▸ Assignment
Each line holding the string "label" is to be copied from the data.

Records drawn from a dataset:
········
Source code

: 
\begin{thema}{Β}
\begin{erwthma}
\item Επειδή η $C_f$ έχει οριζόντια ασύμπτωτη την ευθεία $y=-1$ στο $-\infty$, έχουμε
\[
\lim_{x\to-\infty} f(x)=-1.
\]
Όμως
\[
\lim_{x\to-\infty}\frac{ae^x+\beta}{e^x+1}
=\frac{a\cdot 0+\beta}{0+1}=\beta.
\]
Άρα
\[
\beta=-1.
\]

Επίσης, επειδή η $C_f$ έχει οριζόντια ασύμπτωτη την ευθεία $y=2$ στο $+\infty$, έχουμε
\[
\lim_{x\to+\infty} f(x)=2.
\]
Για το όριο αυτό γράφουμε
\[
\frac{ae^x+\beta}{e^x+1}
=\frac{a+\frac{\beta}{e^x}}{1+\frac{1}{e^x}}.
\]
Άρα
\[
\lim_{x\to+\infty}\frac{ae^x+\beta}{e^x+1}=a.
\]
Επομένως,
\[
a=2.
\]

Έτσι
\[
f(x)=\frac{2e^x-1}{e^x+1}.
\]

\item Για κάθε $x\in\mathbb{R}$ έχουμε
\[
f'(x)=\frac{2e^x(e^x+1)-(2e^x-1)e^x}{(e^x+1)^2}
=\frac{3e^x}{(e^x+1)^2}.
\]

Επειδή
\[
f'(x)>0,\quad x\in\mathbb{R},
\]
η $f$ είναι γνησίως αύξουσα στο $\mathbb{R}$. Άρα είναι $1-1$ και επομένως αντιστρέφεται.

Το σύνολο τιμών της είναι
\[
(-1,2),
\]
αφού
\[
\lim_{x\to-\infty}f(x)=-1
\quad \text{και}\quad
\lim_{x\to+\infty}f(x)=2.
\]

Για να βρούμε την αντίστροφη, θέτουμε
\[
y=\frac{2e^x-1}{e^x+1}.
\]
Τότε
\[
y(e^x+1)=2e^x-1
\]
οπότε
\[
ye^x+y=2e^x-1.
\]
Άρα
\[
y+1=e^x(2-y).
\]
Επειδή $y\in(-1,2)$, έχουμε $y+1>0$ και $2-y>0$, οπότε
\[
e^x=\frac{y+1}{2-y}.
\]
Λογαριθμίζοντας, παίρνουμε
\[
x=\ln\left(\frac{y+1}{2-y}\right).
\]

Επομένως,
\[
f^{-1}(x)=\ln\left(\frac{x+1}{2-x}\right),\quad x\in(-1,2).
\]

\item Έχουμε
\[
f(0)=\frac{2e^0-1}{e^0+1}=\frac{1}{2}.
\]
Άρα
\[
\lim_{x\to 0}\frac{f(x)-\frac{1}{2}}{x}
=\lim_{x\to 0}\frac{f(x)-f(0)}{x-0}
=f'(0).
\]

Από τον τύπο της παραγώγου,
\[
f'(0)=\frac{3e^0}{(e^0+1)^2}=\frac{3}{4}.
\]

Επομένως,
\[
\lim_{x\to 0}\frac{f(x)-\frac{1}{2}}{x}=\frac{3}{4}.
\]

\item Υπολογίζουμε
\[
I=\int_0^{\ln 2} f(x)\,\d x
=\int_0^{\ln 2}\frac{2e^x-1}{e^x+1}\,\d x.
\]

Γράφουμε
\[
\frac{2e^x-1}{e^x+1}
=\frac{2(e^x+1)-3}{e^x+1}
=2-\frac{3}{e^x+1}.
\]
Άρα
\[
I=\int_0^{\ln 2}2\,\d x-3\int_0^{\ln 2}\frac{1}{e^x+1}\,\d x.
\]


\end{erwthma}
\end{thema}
········
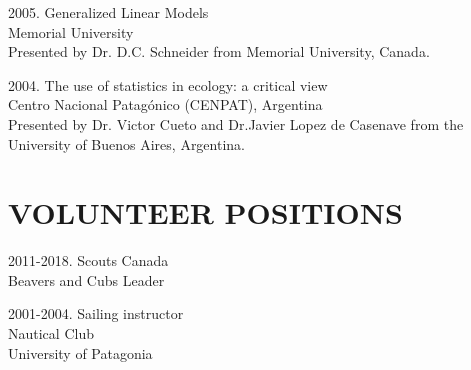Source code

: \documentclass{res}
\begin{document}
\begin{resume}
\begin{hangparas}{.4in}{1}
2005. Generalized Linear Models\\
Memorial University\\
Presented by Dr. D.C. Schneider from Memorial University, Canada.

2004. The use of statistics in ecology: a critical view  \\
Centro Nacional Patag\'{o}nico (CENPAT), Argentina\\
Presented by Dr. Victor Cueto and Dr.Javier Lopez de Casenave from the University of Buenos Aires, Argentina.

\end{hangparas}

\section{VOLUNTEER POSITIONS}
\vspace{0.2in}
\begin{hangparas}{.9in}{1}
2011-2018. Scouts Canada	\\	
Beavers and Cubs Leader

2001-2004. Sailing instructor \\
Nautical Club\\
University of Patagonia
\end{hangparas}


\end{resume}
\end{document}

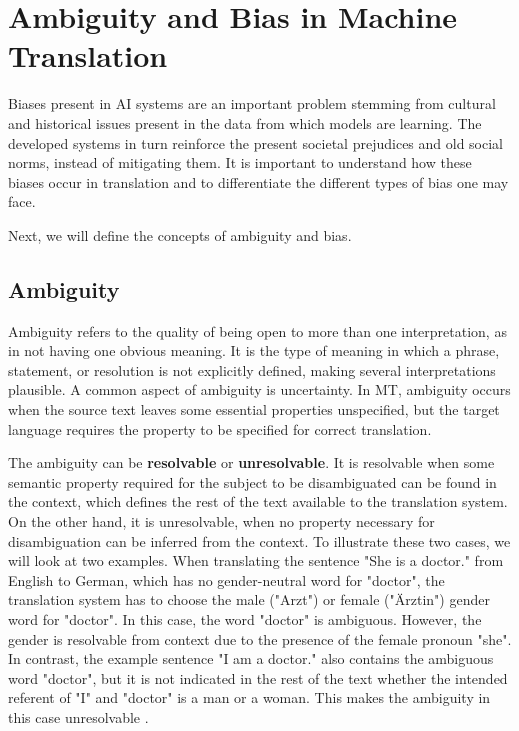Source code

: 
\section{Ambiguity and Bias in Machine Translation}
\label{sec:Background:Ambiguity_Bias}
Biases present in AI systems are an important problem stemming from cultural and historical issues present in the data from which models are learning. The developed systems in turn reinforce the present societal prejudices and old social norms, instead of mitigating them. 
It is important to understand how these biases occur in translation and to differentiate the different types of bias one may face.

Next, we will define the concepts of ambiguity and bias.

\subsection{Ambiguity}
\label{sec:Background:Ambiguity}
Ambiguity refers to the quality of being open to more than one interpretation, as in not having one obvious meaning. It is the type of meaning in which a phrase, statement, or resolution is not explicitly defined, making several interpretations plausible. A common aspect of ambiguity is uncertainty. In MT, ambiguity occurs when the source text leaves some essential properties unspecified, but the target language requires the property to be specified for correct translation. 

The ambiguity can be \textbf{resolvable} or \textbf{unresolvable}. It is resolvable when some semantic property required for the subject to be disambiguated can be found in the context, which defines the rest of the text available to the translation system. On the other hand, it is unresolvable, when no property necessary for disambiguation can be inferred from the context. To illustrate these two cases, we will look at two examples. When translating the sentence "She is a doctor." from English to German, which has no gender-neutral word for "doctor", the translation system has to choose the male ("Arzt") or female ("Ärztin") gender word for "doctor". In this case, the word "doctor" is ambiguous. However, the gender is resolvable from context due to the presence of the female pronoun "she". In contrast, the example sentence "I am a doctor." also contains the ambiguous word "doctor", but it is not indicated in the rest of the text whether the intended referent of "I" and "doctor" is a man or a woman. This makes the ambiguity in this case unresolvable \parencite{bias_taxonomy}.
········
▸ Exercise output
\label{sec:Background:Ambiguity_Bias}
\label{sec:Background:Ambiguity}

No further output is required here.